Publication information
- Publisher: Marvel Comics
- First appearance: X-Men #1 (September 1963)
- Created by: Stan Lee Jack Kirby

Characteristics
- Place of origin: Earth
- Notable members: X-Men X-Factor X-Force Dark X-Men New Mutants Brotherhood of Mutants Acolytes Morlocks Quiet Council of Krakoa Xavier Institute Student Body

= Mutant (Marvel Comics) =

Group of comics characters

In American comic books published by Marvel Comics, a mutant is a human being that possesses a genetic trait called the X-gene. It causes the mutant to develop superhuman powers that manifest at puberty. Human mutants are sometimes referred to as a human subspecies Homo sapiens superior or simply Homo superior. Mutants are the evolutionary progeny of Homo sapiens, and are often referred to as the next stage in human evolution. The accuracy of this is the subject of much debate in the Marvel Universe.

Unlike Marvel's mutates, which are characters who develop their powers only after exposure to outside stimuli or energies (such as Spider-Man, Captain America, Fantastic Four, Hulk), mutants have innate genetic mutations from birth.

==Publication history==
===Early antecedents===
Officially, Namor the Sub-Mariner is considered the first mutant superhero whom Marvel Comics ever published, debuting in 1939. However, Namor was not actually described as a mutant until Fantastic Four Annual #1, decades after his first appearance. The same is true of Toro, partner of the android Human Torch introduced in 1940.

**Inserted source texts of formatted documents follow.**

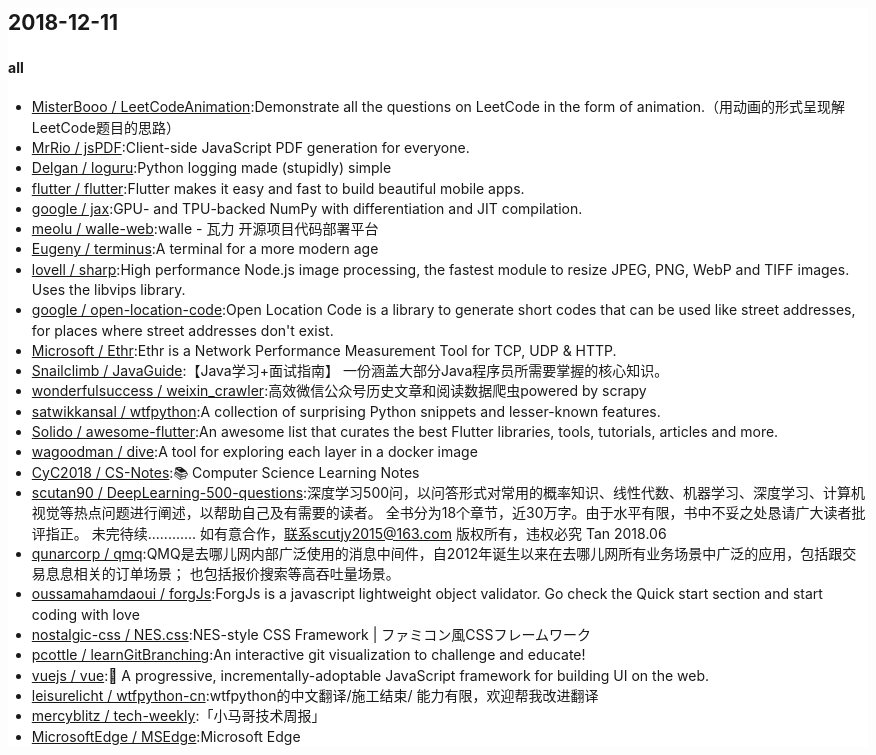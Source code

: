 ## 2018-12-11

#### all
* [MisterBooo / LeetCodeAnimation](https://github.com/MisterBooo/LeetCodeAnimation):Demonstrate all the questions on LeetCode in the form of animation.（用动画的形式呈现解LeetCode题目的思路）
* [MrRio / jsPDF](https://github.com/MrRio/jsPDF):Client-side JavaScript PDF generation for everyone.
* [Delgan / loguru](https://github.com/Delgan/loguru):Python logging made (stupidly) simple
* [flutter / flutter](https://github.com/flutter/flutter):Flutter makes it easy and fast to build beautiful mobile apps.
* [google / jax](https://github.com/google/jax):GPU- and TPU-backed NumPy with differentiation and JIT compilation.
* [meolu / walle-web](https://github.com/meolu/walle-web):walle - 瓦力 开源项目代码部署平台
* [Eugeny / terminus](https://github.com/Eugeny/terminus):A terminal for a more modern age
* [lovell / sharp](https://github.com/lovell/sharp):High performance Node.js image processing, the fastest module to resize JPEG, PNG, WebP and TIFF images. Uses the libvips library.
* [google / open-location-code](https://github.com/google/open-location-code):Open Location Code is a library to generate short codes that can be used like street addresses, for places where street addresses don't exist.
* [Microsoft / Ethr](https://github.com/Microsoft/Ethr):Ethr is a Network Performance Measurement Tool for TCP, UDP & HTTP.
* [Snailclimb / JavaGuide](https://github.com/Snailclimb/JavaGuide):【Java学习+面试指南】 一份涵盖大部分Java程序员所需要掌握的核心知识。
* [wonderfulsuccess / weixin_crawler](https://github.com/wonderfulsuccess/weixin_crawler):高效微信公众号历史文章和阅读数据爬虫powered by scrapy
* [satwikkansal / wtfpython](https://github.com/satwikkansal/wtfpython):A collection of surprising Python snippets and lesser-known features.
* [Solido / awesome-flutter](https://github.com/Solido/awesome-flutter):An awesome list that curates the best Flutter libraries, tools, tutorials, articles and more.
* [wagoodman / dive](https://github.com/wagoodman/dive):A tool for exploring each layer in a docker image
* [CyC2018 / CS-Notes](https://github.com/CyC2018/CS-Notes):📚 Computer Science Learning Notes
* [scutan90 / DeepLearning-500-questions](https://github.com/scutan90/DeepLearning-500-questions):深度学习500问，以问答形式对常用的概率知识、线性代数、机器学习、深度学习、计算机视觉等热点问题进行阐述，以帮助自己及有需要的读者。 全书分为18个章节，近30万字。由于水平有限，书中不妥之处恳请广大读者批评指正。 未完待续............ 如有意合作，联系scutjy2015@163.com 版权所有，违权必究 Tan 2018.06
* [qunarcorp / qmq](https://github.com/qunarcorp/qmq):QMQ是去哪儿网内部广泛使用的消息中间件，自2012年诞生以来在去哪儿网所有业务场景中广泛的应用，包括跟交易息息相关的订单场景； 也包括报价搜索等高吞吐量场景。
* [oussamahamdaoui / forgJs](https://github.com/oussamahamdaoui/forgJs):ForgJs is a javascript lightweight object validator. Go check the Quick start section and start coding with love
* [nostalgic-css / NES.css](https://github.com/nostalgic-css/NES.css):NES-style CSS Framework | ファミコン風CSSフレームワーク
* [pcottle / learnGitBranching](https://github.com/pcottle/learnGitBranching):An interactive git visualization to challenge and educate!
* [vuejs / vue](https://github.com/vuejs/vue):🖖 A progressive, incrementally-adoptable JavaScript framework for building UI on the web.
* [leisurelicht / wtfpython-cn](https://github.com/leisurelicht/wtfpython-cn):wtfpython的中文翻译/施工结束/ 能力有限，欢迎帮我改进翻译
* [mercyblitz / tech-weekly](https://github.com/mercyblitz/tech-weekly):「小马哥技术周报」
* [MicrosoftEdge / MSEdge](https://github.com/MicrosoftEdge/MSEdge):Microsoft Edge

===Modern concept and development===
The modern concept of mutants as a distinct species independent of homo sapiens began development under Marvel writer and editor-in-chief Stan Lee in the early 1960s, as a means to create a large number of superheroes and supervillains without having to think of a separate origin for each one. As part of the concept, Lee decided that these mutant teenagers should, like ordinary ones, attend school in order to better cope with the world, in this case Xavier's School for Gifted Youngsters. Following the 1963 debut of this conception of mutants in the superhero series X-Men, Marvel later introduced several additional mutant superhero teams, including the New Mutants, X-Factor, Excalibur, X-Force, and Generation X.

In early X-Men stories, Xavier and others suggest that mutation is related to nuclear radiation, as his parents worked on the development of the atomic bomb, though later descriptions of mutation would describe it deriving from genetics. The first in-story mention of mutants in this context is in The X-Men #1, in which Xavier explains his school to the newly admitted Jean Grey: "You, Miss Grey, like the other students at this most exclusive school, are a mutant! You possess an extra power...one which ordinary humans do not!! That is why I call my students...X-Men, for Ex-tra power!" This issue also features the first reference to mutants as the species "Homo Superior" by Magneto. Following the relaunch under writer Chris Claremont, narration in stories taking place on Muir Island described Moira MacTaggert as "second only to Charles Xavier as an authority on genetic mutation." In the New Mutants graphic novel, after witnessing Wolfsbane demonstrate her mutant shapeshifting ability, MacTaggert refers to "an anomalous DNA matrix" in her blood signaling that Wolfsbane "could be a mutant." The cause of mutation was elaborated upon in the first issue of the spin-off series X-Factor, in which Cameron Hodge refers to "people who possess the X-Factor mutation in their genetic makeup." This genetic mutation was later dubbed the X-Gene. At one point, Beast states that the X-Gene is located on the 23rd chromosome; the process described is that the gene activates mutation producing a protein stimulating chemical signals which induce mutations on other genes.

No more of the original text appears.